One thing that reading history does is get you into the mindset of people who originally told the fairy tales. People who found it plausible that an ogre lived within walking distance, because they had never been that far away.
They may therefore take for granted things that appear as plot holes to us.
Take tales of the type The Girl Helps The Hero Flee or The Maiden in the Tower. Both usually (Rapunzel is an oddball) start with the hero who, for whatever reason, fares far from home.
In the first, he falls into the power of the villain, whether a witch, a wizard, an ogre, or whatever (possibly a married couple), and is set to perform impossible tasks on peril of his life. Fortunately, there is a young woman, whether the daughter of the house, or a servant, or a captive, or simply unexplained. She tells him how to perform them, and if he bungles it by not obeying her -- he often does -- she reminds him what she said.
In the second, he learns of a witch or possibly ogress keeping a similar young woman in a tower and tricks his way in.
Then the stories converge. The hero and the young woman run off together, and the villain chases after, or sends his lackeys after. The young woman protects them. She may generate obstacles by throwing objects (or having the hero throw them), which transform from, say, a comb into a thicket, and the third time, the villain can't get through, or perhaps even dies. She may transform herself and the hero, turning, say, the hero into a rose bush and herself into a rose on it, and twice this deludes the pursuers -- if they are the villain's servants, the villain berates them and reveals the transformation, and if it is the villain, his wife berates him the same way -- and the third time the villain takes over from his servants if necessary, and it ends fatally for him.

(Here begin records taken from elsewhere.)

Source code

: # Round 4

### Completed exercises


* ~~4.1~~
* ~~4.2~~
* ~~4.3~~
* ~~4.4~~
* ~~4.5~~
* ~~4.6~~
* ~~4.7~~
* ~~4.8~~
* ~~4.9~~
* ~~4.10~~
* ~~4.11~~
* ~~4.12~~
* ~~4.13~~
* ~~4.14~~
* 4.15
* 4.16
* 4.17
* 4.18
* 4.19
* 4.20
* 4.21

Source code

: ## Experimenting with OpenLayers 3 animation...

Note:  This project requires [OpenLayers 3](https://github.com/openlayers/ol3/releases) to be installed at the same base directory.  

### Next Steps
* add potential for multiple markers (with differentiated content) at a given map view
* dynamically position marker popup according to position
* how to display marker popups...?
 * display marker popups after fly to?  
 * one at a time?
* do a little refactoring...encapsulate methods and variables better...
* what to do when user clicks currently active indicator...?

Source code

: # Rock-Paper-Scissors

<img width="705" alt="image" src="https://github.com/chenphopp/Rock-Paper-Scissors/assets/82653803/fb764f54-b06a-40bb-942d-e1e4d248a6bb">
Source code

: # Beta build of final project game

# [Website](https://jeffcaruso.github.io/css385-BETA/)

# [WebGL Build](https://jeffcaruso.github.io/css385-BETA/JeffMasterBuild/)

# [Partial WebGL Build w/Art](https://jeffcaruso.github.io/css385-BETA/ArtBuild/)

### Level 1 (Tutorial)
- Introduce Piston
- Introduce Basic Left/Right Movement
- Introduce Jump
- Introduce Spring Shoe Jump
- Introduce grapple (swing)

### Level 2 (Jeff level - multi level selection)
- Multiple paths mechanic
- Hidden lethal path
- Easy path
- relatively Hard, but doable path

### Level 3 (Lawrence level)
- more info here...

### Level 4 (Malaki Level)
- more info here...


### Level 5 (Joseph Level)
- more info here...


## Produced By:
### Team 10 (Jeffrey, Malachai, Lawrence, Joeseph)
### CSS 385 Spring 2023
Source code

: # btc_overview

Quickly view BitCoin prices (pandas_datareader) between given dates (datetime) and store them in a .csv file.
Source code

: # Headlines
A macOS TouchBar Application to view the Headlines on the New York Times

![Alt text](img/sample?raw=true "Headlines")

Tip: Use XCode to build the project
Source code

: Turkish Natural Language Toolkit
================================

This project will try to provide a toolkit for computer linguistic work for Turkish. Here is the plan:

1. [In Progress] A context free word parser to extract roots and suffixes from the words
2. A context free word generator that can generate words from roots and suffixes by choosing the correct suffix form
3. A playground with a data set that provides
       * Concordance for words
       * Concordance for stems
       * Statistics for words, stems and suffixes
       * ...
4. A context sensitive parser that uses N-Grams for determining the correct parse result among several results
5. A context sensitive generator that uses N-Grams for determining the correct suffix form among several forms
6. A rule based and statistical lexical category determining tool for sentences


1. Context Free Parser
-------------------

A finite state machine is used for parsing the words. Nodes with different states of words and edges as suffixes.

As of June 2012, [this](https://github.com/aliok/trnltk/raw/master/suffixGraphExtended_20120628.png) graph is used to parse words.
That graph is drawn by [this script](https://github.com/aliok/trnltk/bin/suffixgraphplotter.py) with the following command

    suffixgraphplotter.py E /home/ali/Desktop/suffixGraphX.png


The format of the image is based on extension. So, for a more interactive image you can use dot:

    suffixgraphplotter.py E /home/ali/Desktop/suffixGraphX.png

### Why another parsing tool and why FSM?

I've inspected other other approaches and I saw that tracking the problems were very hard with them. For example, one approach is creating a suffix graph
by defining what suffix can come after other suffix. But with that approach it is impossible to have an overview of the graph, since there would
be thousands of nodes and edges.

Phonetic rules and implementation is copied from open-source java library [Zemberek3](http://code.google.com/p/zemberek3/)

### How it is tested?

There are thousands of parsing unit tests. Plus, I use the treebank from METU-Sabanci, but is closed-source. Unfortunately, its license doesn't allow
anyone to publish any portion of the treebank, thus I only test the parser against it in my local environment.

Then the hero goes to take her home, but before she reaches it, a curse falls on him (whether the villain's last act or dumb misfortune), and he forgets her, and she must disenchant him before they can marry.
You may wonder what the hero's plot purpose is, besides marrying her at the end. The brunt of the work falls on the young woman. To all appearances, if she did not like her home, she could have just run away at any time. At most, she needs the hero to keep watch for her pursuing father. Now, you can just shrug and attribute it to the tendency of fairy tales to endow heroes -- and heroines -- with undue rewards, achieved mainly by the labor of others, which is indeed commonplace. But a hint at another reason why can be found in Jean, the Soldier, and Eulalie, the Devil's Daughter, where Eulalie makes Jean promise, more than once, that he will take her home with him and marry her.
If you read about early modern France, you may hear of an account where a man married a woman from a nearby village. In his own village, she was referred to as an outsider until the day of her death.
Now imagine if she had tried to settle there without marrying a man of the village.
The mad ogre's beautiful daughter may have to abide at home until the hero arrives because she has nowhere else to go without him.
Indeed, the commonplace post-marriage mother-in-law troubles of fairy tales often fall to the lot of a mysterious bride found in the forest or the like. Perrault's Sleeping Beauty had the additional complication that her mother-in-law had ogre blood, but in the Brothers Grimm's The Girl Without Hands (in the first edition) and in The Six Swans, the mother-in-law just minds. In The One-Handed Girl, her villainous brother takes advantage of their ignorance to slander her to her parents-in-law in her husband's absence -- "She was a witch, and has wedded three husbands, and each husband she has put to death with her arts. Then the people of the town cut off her hand, and turned her into the forest. And what I say is true, for her town is my town also." -- because the heroine can not prove he is lying with the difficulties of returning to that town.
Fortunately, for the heroines who are the daughters of villains, that's a different kind of tale. If the hero forgets her, and she restores his memory, she will not have mother-in-law problems. And she's probably just as glad for that.